Saved entries:

▶

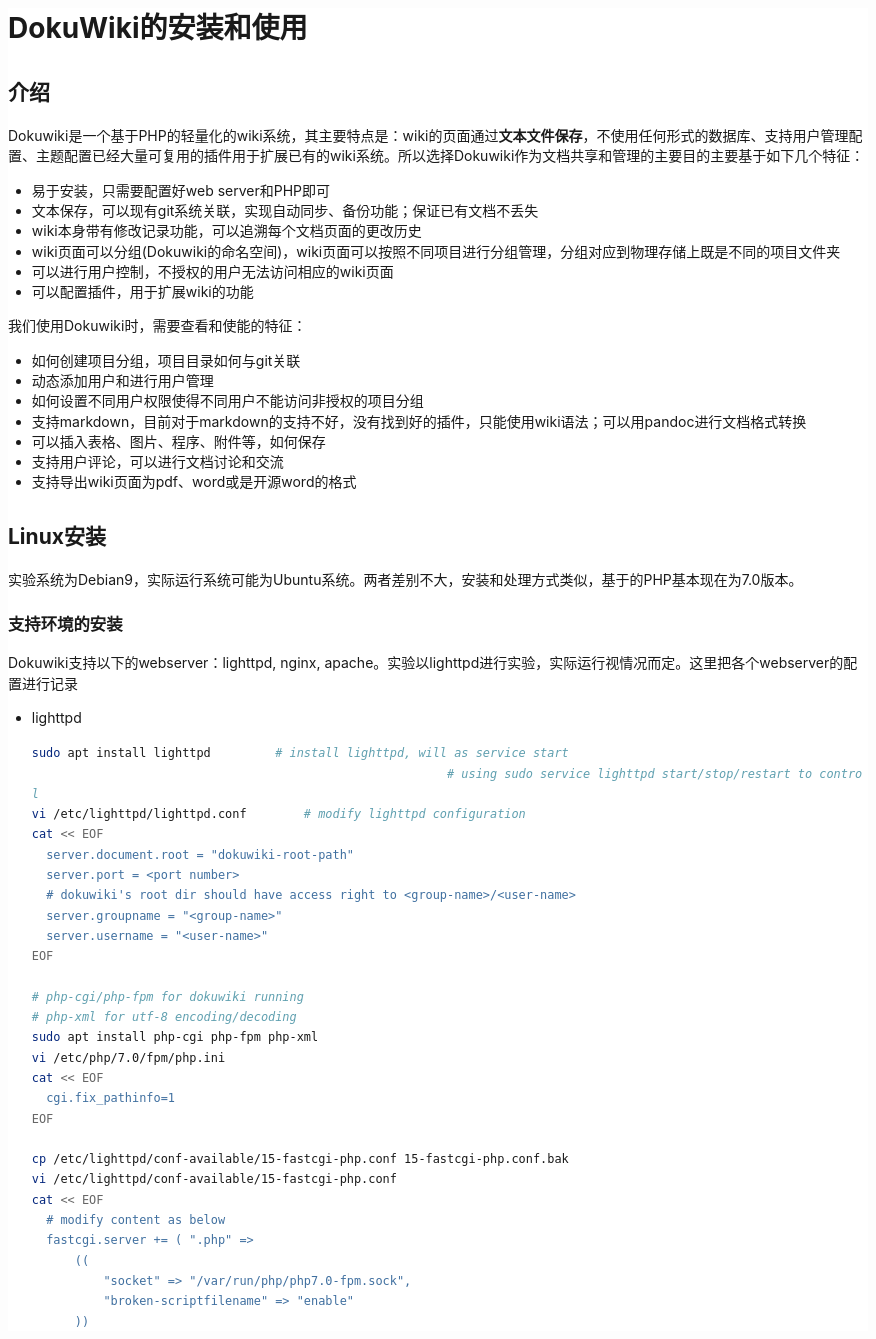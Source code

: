 # 	DokuWiki的安装和使用

## 介绍

Dokuwiki是一个基于PHP的轻量化的wiki系统，其主要特点是：wiki的页面通过**文本文件保存**，不使用任何形式的数据库、支持用户管理配置、主题配置已经大量可复用的插件用于扩展已有的wiki系统。所以选择Dokuwiki作为文档共享和管理的主要目的主要基于如下几个特征：

- 易于安装，只需要配置好web server和PHP即可
- 文本保存，可以现有git系统关联，实现自动同步、备份功能；保证已有文档不丢失
- wiki本身带有修改记录功能，可以追溯每个文档页面的更改历史
- wiki页面可以分组(Dokuwiki的命名空间)，wiki页面可以按照不同项目进行分组管理，分组对应到物理存储上既是不同的项目文件夹
- 可以进行用户控制，不授权的用户无法访问相应的wiki页面
- 可以配置插件，用于扩展wiki的功能

我们使用Dokuwiki时，需要查看和使能的特征：

- 如何创建项目分组，项目目录如何与git关联
- 动态添加用户和进行用户管理
- 如何设置不同用户权限使得不同用户不能访问非授权的项目分组
- 支持markdown，目前对于markdown的支持不好，没有找到好的插件，只能使用wiki语法；可以用pandoc进行文档格式转换
- 可以插入表格、图片、程序、附件等，如何保存
- 支持用户评论，可以进行文档讨论和交流
- 支持导出wiki页面为pdf、word或是开源word的格式

## Linux安装

实验系统为Debian9，实际运行系统可能为Ubuntu系统。两者差别不大，安装和处理方式类似，基于的PHP基本现在为7.0版本。

### 支持环境的安装

Dokuwiki支持以下的webserver：lighttpd, nginx, apache。实验以lighttpd进行实验，实际运行视情况而定。这里把各个webserver的配置进行记录

- lighttpd

  ```bash
  sudo apt install lighttpd			# install lighttpd, will as service start
  															# using sudo service lighttpd start/stop/restart to control
  vi /etc/lighttpd/lighttpd.conf		# modify lighttpd configuration
  cat << EOF
  	server.document.root = "dokuwiki-root-path"
  	server.port = <port number>
  	# dokuwiki's root dir should have access right to <group-name>/<user-name>
  	server.groupname = "<group-name>"
  	server.username = "<user-name>"
  EOF
  
  # php-cgi/php-fpm for dokuwiki running
  # php-xml for utf-8 encoding/decoding
  sudo apt install php-cgi php-fpm php-xml
  vi /etc/php/7.0/fpm/php.ini
  cat << EOF
  	cgi.fix_pathinfo=1
  EOF
  
  cp /etc/lighttpd/conf-available/15-fastcgi-php.conf 15-fastcgi-php.conf.bak
  vi /etc/lighttpd/conf-available/15-fastcgi-php.conf
  cat << EOF
  	# modify content as below
  	fastcgi.server += ( ".php" => 
  		((
  			"socket" => "/var/run/php/php7.0-fpm.sock",
  			"broken-scriptfilename" => "enable"
  		))
  ```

◀

If a line of the records includes the string "user", copy it out.

ANSWER BOX
  	# dokuwiki's root dir should have access right to <group-name>/<user-name>
  	server.username = "<user-name>"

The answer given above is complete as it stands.